Collected data:
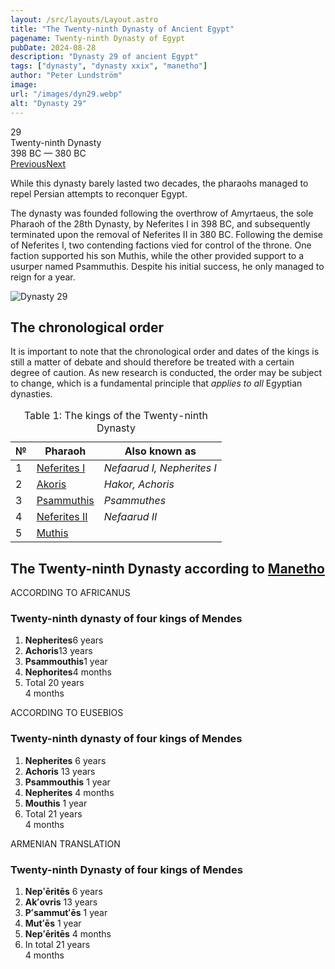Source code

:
 ```yaml
---
layout: /src/layouts/Layout.astro
title: "The Twenty-ninth Dynasty of Ancient Egypt"
pagename: Twenty-ninth Dynasty of Egypt
pubDate: 2024-08-28
description: "Dynasty 29 of ancient Egypt"
tags: ["dynasty", "dynasty xxix", "manetho"]
author: "Peter Lundström"
image:
url: "/images/dyn29.webp"
alt: "Dynasty 29"
---
```


<div class="dynruta float-right ml-4 mb-3 mt-4">
	<div class="flex flex-col justify-center items-center [text-shadow:_0_1px_0_rgb(255_255_255_/_20%)]">
		<div class="text-9xl font-bold [text-shadow:_0_1px_0_rgb(255_255_255_/_40%)]">29</div>
		<div>Twenty-ninth Dynasty</div>
		<div>398 BC &mdash; 380 BC</div>
		<div class="w-full flex justify-between"><a href="/dynasty/28">Previous</a><a href="/dynasty/30">Next</a></div>
	</div>
</div>

<p class="lead">
While this dynasty barely lasted two decades, the pharaohs managed to repel Persian attempts to reconquer Egypt.
</p>

The dynasty was founded following the overthrow of Amyrtaeus, the sole Pharaoh of the 28th Dynasty, by Neferites I in 398 BC, and subsequently terminated upon the removal of Neferites II in 380 BC. Following the demise of Neferites I, two contending factions vied for control of the throne. One faction supported his son Muthis, while the other provided support to a usurper named Psammuthis. Despite his initial success, he only managed to reign for a year.

</p>

<img class="w-full rounded-sm sm:rounded-xl my-10" src="/images/dyn29.webp" alt="Dynasty 29">
<h2>The chronological order</h2>
<p>
It is important to note that the chronological order and dates of the kings is still a matter of debate and should therefore be treated with a certain degree of caution. As new research is conducted, the order may be subject to change, which is a fundamental principle that <i>applies to all</i> Egyptian dynasties.
</p>

<table>
	<caption class="py-2 text-sm">Table 1: The kings of the Twenty-ninth Dynasty</caption>
	<thead>
		<tr>
			<th scope="col" class="w-5 text-center">№</th>
			<th scope="col" class="pl-3">Pharaoh</th>
			<th scope="col" class="pl-3">Also known as</th>
		</tr>
	</thead>
	<tbody>
<tr><td>1</td><td><a href="/pharaohs/Neferites-I">Neferites I</a></td><td><em>Nefaarud I, Nepherites I</em></td></tr>
<tr><td>2</td><td><a href="/pharaohs/Akoris">Akoris</a></td><td><em>Hakor, Achoris</em></td></tr>
<tr><td>3</td><td><a href="/pharaohs/Psammuthis">Psammuthis</a></td><td><em>Psammuthes</em></td></tr>
<tr><td>4</td><td><a href="/pharaohs/Neferites-II">Neferites II</a></td><td><em>Nefaarud II</em></td></tr>
<tr><td>5</td><td><a href="/pharaohs/Muthis">Muthis</a></td><td></td></tr>
	</tbody>
</table>

<h2 class="mt-10 pb-6 text-wrap">The Twenty-ninth Dynasty according to <a href="/authors/manetho">Manetho</a></h2>

<div class="dynasty">
	<div class="w-full">
		<div class="according">ACCORDING TO AFRICANUS</div>
		<h3>Twenty-ninth dynasty of four kings of Mendes</h3>
		<ol class="farao">
			<li><b>Nepherites</b><span class="y">6 years</span></li>
			<li><b>Achoris</b><span class="y">13 years</span></li>
			<li><b>Psammouthis</b><span class="y">1 year</span></li>
			<li><b>Nephorites</b><span class="y">4 months</span></li>
			<li class="total">Total <span class="y">20 years<br />4 months</span></li>
		</ol>
	</div>
	<div class="w-full">
		<div class="according">ACCORDING TO EUSEBIOS</div>
		<h3>Twenty-ninth dynasty of four kings of Mendes</h3>
		<ol class="farao">
			<li><b>Nepherites</b> <span class="y">6 years</span></li>
			<li><b>Achoris</b> <span class="y">13 years</span></li>
			<li><b>Psammouthis</b> <span class="y">1 year</span></li>
			<li><b>Nepherites</b> <span class="y">4 months</span></li>
			<li><b>Mouthis</b> <span class="y">1 year</span></li>
			<li class="total">Total <span class="y">21 years<br />4 months</span></li>
		</ol>
	</div>
	<div class="w-full">
		<div class="according">ARMENIAN TRANSLATION</div>
		<h3>Twenty-ninth Dynasty of four kings of Mendes</h3>
		<ol class="farao">
			<li><b lang="xcl">Nepʻēritēs</b> <span class="y">6 years</span></li>
			<li><b lang="xcl">Akʻovris</b> <span class="y">13 years</span></li>
			<li><b lang="xcl">Pʻsammutʻēs</b> <span class="y">1 year</span></li>
			<li><b lang="xcl">Mutʻēs</b> <span class="y">1 year</span></li>
			<li><b lang="xcl">Nepʻēritēs</b> <span class="y">4 months</span></li>
			<li class="total">In total <span class="y">21 years<br />4 months</span></li>
		</ol>
	</div>
</div>
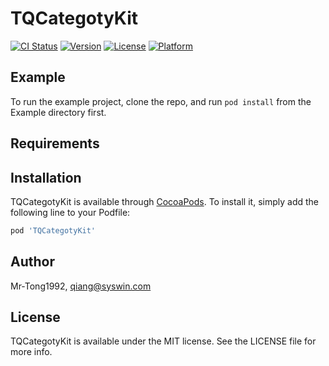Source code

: # TQCategotyKit

[![CI Status](https://img.shields.io/travis/Mr-Tong1992/TQCategotyKit.svg?style=flat)](https://travis-ci.org/Mr-Tong1992/TQCategotyKit)
[![Version](https://img.shields.io/cocoapods/v/TQCategotyKit.svg?style=flat)](https://cocoapods.org/pods/TQCategotyKit)
[![License](https://img.shields.io/cocoapods/l/TQCategotyKit.svg?style=flat)](https://cocoapods.org/pods/TQCategotyKit)
[![Platform](https://img.shields.io/cocoapods/p/TQCategotyKit.svg?style=flat)](https://cocoapods.org/pods/TQCategotyKit)

## Example

To run the example project, clone the repo, and run `pod install` from the Example directory first.

## Requirements

## Installation

TQCategotyKit is available through [CocoaPods](https://cocoapods.org). To install
it, simply add the following line to your Podfile:

```ruby
pod 'TQCategotyKit'
```

## Author

Mr-Tong1992, qiang@syswin.com

## License

TQCategotyKit is available under the MIT license. See the LICENSE file for more info.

> _WHAT THE TASK ASKS_: Please extract exactly, and only, the lines from the line containing "## Requirements" through the last line of the records.

> _SOLUTION FOR THIS TASK_:
## Requirements

## Installation

TQCategotyKit is available through [CocoaPods](https://cocoapods.org). To install
it, simply add the following line to your Podfile:

```ruby
pod 'TQCategotyKit'
```

## Author

Mr-Tong1992, qiang@syswin.com

## License

TQCategotyKit is available under the MIT license. See the LICENSE file for more info.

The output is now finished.